CAPITAL OF THE WESTERN ROMAN EMPIRE
In 402 Emperor Honorius (384-423) moved to Ravenna the capital of Western Empire. The building of civil and religious edifices assured an economic and cultural development. When both the Emperor and his successor Costanzo III died, his widow Galla Placidia (388/392 — 450) – who was also Honorius’ sister and Teodosius’ daughter – took the power on behalf of Valentinian III, her son. She defended Christianity and she commissioned her own mausoleum, but she was buried in Rome.
RAVENNA IN THE GOTHIC AGE
In 476 Romulus Augustulus was deposed by Odoacer, King of the Heruli, who would be defeated in 493 by Theodoric the Great (454-426).
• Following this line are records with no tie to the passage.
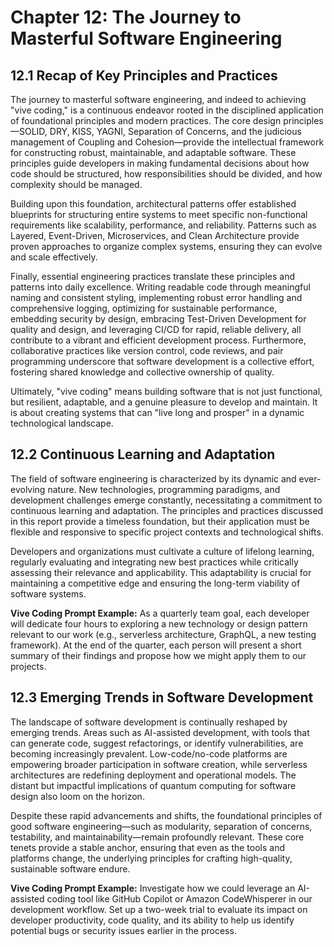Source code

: # Chapter 12: The Journey to Masterful Software Engineering

## 12.1 Recap of Key Principles and Practices

The journey to masterful software engineering, and indeed to achieving "vive coding," is a continuous endeavor rooted in the disciplined application of foundational principles and modern practices. The core design principles—SOLID, DRY, KISS, YAGNI, Separation of Concerns, and the judicious management of Coupling and Cohesion—provide the intellectual framework for constructing robust, maintainable, and adaptable software. These principles guide developers in making fundamental decisions about how code should be structured, how responsibilities should be divided, and how complexity should be managed.

Building upon this foundation, architectural patterns offer established blueprints for structuring entire systems to meet specific non-functional requirements like scalability, performance, and reliability. Patterns such as Layered, Event-Driven, Microservices, and Clean Architecture provide proven approaches to organize complex systems, ensuring they can evolve and scale effectively.

Finally, essential engineering practices translate these principles and patterns into daily excellence. Writing readable code through meaningful naming and consistent styling, implementing robust error handling and comprehensive logging, optimizing for sustainable performance, embedding security by design, embracing Test-Driven Development for quality and design, and leveraging CI/CD for rapid, reliable delivery, all contribute to a vibrant and efficient development process. Furthermore, collaborative practices like version control, code reviews, and pair programming underscore that software development is a collective effort, fostering shared knowledge and collective ownership of quality.

Ultimately, "vive coding" means building software that is not just functional, but resilient, adaptable, and a genuine pleasure to develop and maintain. It is about creating systems that can "live long and prosper" in a dynamic technological landscape.

## 12.2 Continuous Learning and Adaptation

The field of software engineering is characterized by its dynamic and ever-evolving nature. New technologies, programming paradigms, and development challenges emerge constantly, necessitating a commitment to continuous learning and adaptation. The principles and practices discussed in this report provide a timeless foundation, but their application must be flexible and responsive to specific project contexts and technological shifts.

Developers and organizations must cultivate a culture of lifelong learning, regularly evaluating and integrating new best practices while critically assessing their relevance and applicability. This adaptability is crucial for maintaining a competitive edge and ensuring the long-term viability of software systems.

**Vive Coding Prompt Example:**
As a quarterly team goal, each developer will dedicate four hours to exploring a new technology or design pattern relevant to our work (e.g., serverless architecture, GraphQL, a new testing framework). At the end of the quarter, each person will present a short summary of their findings and propose how we might apply them to our projects.

## 12.3 Emerging Trends in Software Development

The landscape of software development is continually reshaped by emerging trends. Areas such as AI-assisted development, with tools that can generate code, suggest refactorings, or identify vulnerabilities, are becoming increasingly prevalent. Low-code/no-code platforms are empowering broader participation in software creation, while serverless architectures are redefining deployment and operational models. The distant but impactful implications of quantum computing for software design also loom on the horizon.

Despite these rapid advancements and shifts, the foundational principles of good software engineering—such as modularity, separation of concerns, testability, and maintainability—remain profoundly relevant. These core tenets provide a stable anchor, ensuring that even as the tools and platforms change, the underlying principles for crafting high-quality, sustainable software endure.

**Vive Coding Prompt Example:**
Investigate how we could leverage an AI-assisted coding tool like GitHub Copilot or Amazon CodeWhisperer in our development workflow. Set up a two-week trial to evaluate its impact on developer productivity, code quality, and its ability to help us identify potential bugs or security issues earlier in the process.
The Sovereign of Ostrogoths ruled Italy from Ravenna. He introduced the Arian cult, promoting a peaceful cohabitation with Catholic Christians. Amator fabricarum et restaurator civitatum (“lover of buildings and restorer of cities”), he restored the imperial Roman aqueduct, built the Palace, the Palatine Chapel (St. Apollinare Nuovo), the Ecclesia matrix (the church of the Holy Spirit) with the Arian Baptistery, and his mighty mausoleum.
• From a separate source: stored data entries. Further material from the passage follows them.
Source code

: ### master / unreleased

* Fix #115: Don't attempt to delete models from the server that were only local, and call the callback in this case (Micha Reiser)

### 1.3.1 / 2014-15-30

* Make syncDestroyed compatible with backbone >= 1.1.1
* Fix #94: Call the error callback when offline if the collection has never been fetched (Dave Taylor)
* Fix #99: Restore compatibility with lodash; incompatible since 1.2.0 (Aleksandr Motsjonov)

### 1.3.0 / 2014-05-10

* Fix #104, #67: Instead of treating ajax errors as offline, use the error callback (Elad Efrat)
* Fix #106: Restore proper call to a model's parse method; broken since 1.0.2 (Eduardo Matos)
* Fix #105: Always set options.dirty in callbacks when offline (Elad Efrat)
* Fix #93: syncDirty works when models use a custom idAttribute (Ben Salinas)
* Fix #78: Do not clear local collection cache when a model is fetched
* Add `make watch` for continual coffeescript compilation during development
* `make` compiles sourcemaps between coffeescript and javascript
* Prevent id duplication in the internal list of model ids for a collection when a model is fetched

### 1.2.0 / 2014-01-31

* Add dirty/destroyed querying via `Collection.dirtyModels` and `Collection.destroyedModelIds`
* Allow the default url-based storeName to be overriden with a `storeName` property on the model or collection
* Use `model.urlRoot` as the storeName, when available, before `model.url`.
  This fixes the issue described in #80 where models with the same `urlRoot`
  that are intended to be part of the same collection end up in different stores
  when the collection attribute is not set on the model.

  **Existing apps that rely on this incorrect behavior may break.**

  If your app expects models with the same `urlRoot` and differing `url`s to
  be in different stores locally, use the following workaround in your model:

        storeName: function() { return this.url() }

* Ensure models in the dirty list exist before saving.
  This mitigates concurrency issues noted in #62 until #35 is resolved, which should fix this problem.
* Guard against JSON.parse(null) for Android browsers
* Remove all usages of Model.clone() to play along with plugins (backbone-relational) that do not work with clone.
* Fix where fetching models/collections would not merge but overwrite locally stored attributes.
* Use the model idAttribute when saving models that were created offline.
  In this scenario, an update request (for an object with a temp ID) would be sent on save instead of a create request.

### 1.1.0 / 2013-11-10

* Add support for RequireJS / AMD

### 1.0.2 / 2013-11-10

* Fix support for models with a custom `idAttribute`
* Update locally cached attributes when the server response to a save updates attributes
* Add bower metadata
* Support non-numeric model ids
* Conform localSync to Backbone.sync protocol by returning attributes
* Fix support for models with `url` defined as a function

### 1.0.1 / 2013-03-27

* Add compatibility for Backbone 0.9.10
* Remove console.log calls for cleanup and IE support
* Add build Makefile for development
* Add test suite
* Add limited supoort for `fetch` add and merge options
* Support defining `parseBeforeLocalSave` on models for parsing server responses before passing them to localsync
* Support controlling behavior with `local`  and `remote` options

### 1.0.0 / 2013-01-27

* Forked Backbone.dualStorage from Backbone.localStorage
RAVENNA IN THE BYZANTINE AGE
In 539 Byzantine Emperor Justinian came back in power. He designated Ravenna capital of the Prefecture of Italy and made the Episcopal seat become an Archdiocese. The return of Catholicism caused the Arian’ s persecution and the building of two basilicas: St. Vitale and St. Apollinare in Classe. After the Longombard invasion in 568, in 584 Emperor Maurice changed the Prefecture into the Exarchate of Italy; it was governed by an exarch with supreme civil and military power in Ravenna.
FROM LONGOBARDS TO FRANKS
In 579, the Longobard Duke Faroald plundered the town of Classe; the legend of Droctulf – celebrated by Jorge Luis Borges in his novel The Aleph – dates probably back to this age. Today we can still see Drodgone or Droctulf wall next to the Arian Baptistery. In 751 the King of Longobards Aistulf put an end to the Byzantine domination in Italy. In 774 Charlemagne conquered the kingdom of Longobards and gave Ravenna to the Pope . His son Louis the Pious transferred the capital to Pavia, while Ravenna retained the prestige of an imperial seat. During the 10th and 11th centuries, it was ruled by Saxon Emperors and six new small ports were built. In 1001 the hermit Romuald founded the S. Adalberto in Pereo Monastery on the right bank of the Po of Primaro river (today called Reno river).
RAVENNA IN THE MIDDLE AGE
In the 12th century Ravenna became a free Municipality and built a high tower, unfortunately today much lower than originally. In 1212 Frederick II took the power forming an alliance with the Traversari Family, whose house is still known as Casa Traversari. In 1275 the Da Polenta Family became lords of the town and were in power until 1441. Also the founding of the churches and convents of San Francesco and San Domenico date back to the end of the 13th century. In 1318 Dante found asylum in Ravenna and here he died, in 1321, while on his way back from Venice where he had been on a diplomatic trip. The poet’s daughter Antonia Alighieri would enter the monastery of Santo Stefano degli Ulivi and take the name of Suor Beatrice. The 5th Hell’s Canto in The Divine Comedy is dedicated to the tragic love story of Paolo Malatesta and Francesca Da Polenta. Today there is still a house called “Francesca’s House” .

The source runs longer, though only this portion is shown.